Work instruction: Extract all data as written.

Data entries
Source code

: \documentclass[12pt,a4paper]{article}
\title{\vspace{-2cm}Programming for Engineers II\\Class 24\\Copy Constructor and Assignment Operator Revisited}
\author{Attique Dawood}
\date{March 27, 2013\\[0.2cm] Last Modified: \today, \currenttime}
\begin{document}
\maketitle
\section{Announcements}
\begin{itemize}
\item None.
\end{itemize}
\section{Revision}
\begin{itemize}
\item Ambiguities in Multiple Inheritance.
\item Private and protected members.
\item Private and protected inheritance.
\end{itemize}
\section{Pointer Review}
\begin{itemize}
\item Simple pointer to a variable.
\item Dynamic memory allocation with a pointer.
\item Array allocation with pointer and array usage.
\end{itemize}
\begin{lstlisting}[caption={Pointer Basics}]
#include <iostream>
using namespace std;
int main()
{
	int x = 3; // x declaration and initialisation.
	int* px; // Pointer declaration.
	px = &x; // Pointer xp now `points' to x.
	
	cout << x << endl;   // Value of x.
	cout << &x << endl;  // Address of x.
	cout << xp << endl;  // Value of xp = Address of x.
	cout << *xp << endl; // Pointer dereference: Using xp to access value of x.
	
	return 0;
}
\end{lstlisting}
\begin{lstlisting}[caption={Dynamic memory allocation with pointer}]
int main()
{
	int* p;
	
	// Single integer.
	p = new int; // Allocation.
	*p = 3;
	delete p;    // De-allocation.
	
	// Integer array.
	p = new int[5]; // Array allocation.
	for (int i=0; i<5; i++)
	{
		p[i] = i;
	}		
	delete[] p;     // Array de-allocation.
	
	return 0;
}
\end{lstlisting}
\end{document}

Result of this task:
Source code

: \documentclass[12pt,a4paper]{article}
\title{\vspace{-2cm}Programming for Engineers II\\Class 24\\Copy Constructor and Assignment Operator Revisited}
\author{Attique Dawood}
\date{March 27, 2013\\[0.2cm] Last Modified: \today, \currenttime}
\begin{document}
\maketitle
\section{Announcements}
\begin{itemize}
\item None.
\end{itemize}
\section{Revision}
\begin{itemize}
\item Ambiguities in Multiple Inheritance.
\item Private and protected members.
\item Private and protected inheritance.
\end{itemize}
\section{Pointer Review}
\begin{itemize}
\item Simple pointer to a variable.
\item Dynamic memory allocation with a pointer.
\item Array allocation with pointer and array usage.
\end{itemize}
\begin{lstlisting}[caption={Pointer Basics}]
#include <iostream>
using namespace std;
int main()
{
	int x = 3; // x declaration and initialisation.
	int* px; // Pointer declaration.
	px = &x; // Pointer xp now `points' to x.
	
	cout << x << endl;   // Value of x.
	cout << &x << endl;  // Address of x.
	cout << xp << endl;  // Value of xp = Address of x.
	cout << *xp << endl; // Pointer dereference: Using xp to access value of x.
	
	return 0;
}
\end{lstlisting}
\begin{lstlisting}[caption={Dynamic memory allocation with pointer}]
int main()
{
	int* p;
	
	// Single integer.
	p = new int; // Allocation.
	*p = 3;
	delete p;    // De-allocation.
	
	// Integer array.
	p = new int[5]; // Array allocation.
	for (int i=0; i<5; i++)
	{
		p[i] = i;
	}		
	delete[] p;     // Array de-allocation.
	
	return 0;
}
\end{lstlisting}
\end{document}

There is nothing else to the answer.